REQUIRED WORK → Check each line of the data, and copy those where "Sigma" appears.

EXERCISE INPUTS →
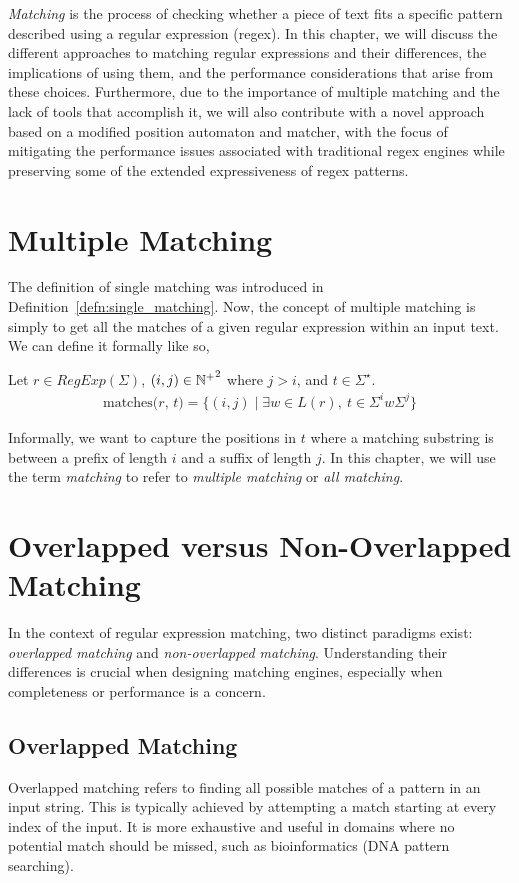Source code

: \emph{Matching} is the process of checking whether a piece of text fits a specific pattern described using a regular expression (regex).
In this chapter, we will discuss the different approaches to matching regular expressions and their differences, the implications of using them, and the performance considerations that arise from these choices. Furthermore, due to the importance of multiple matching and the lack of tools that accomplish it, we will also contribute with a novel approach based on a modified position automaton and matcher, with the focus of mitigating the performance issues associated with traditional regex engines while preserving some of the extended expressiveness of regex patterns.

\section{Multiple Matching}
\label{sec:multimatching}
The definition of single matching was introduced in Definition~\ref{defn:single_matching}. Now, the concept of multiple matching is simply to get all the matches of a given regular expression within an input text.
We can define it formally like so,
\begin{defn}
	Let $r \in RegExp(\Sigma)$, $(i,j) \in {\mathbb{N}^{+}}^2$ where $j>i$, and $t \in \Sigma^\star$.
	\begin{align*}
		\text{matches($r$, $t$)} = \{
			(i,j) \mid \exists w \in L(r), \ t \in \Sigma^i w \Sigma^j
		\}
	\end{align*}
\end{defn}
Informally, we want to capture the positions in $t$ where a matching substring is between a prefix of length $i$ and a suffix of length $j$.
In this chapter, we will use the term \textit{matching} to refer to \textit{multiple matching} or \textit{all matching}.

\section{Overlapped versus Non-Overlapped Matching}
\label{sec:overlap-vs-nonoverlap}

In the context of regular expression matching, two distinct paradigms exist: \emph{overlapped matching} and \emph{non-overlapped matching}. Understanding their differences is crucial when designing matching engines, especially when completeness or performance is a concern.

\subsection*{Overlapped Matching}
Overlapped matching refers to finding all possible matches of a pattern in an input string. This is typically achieved by attempting a match starting at every index of the input. It is more exhaustive and useful in domains where no potential match should be missed, such as bioinformatics (DNA pattern searching).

YOUR RESPONSE →
	Let $r \in RegExp(\Sigma)$, $(i,j) \in {\mathbb{N}^{+}}^2$ where $j>i$, and $t \in \Sigma^\star$.
			(i,j) \mid \exists w \in L(r), \ t \in \Sigma^i w \Sigma^j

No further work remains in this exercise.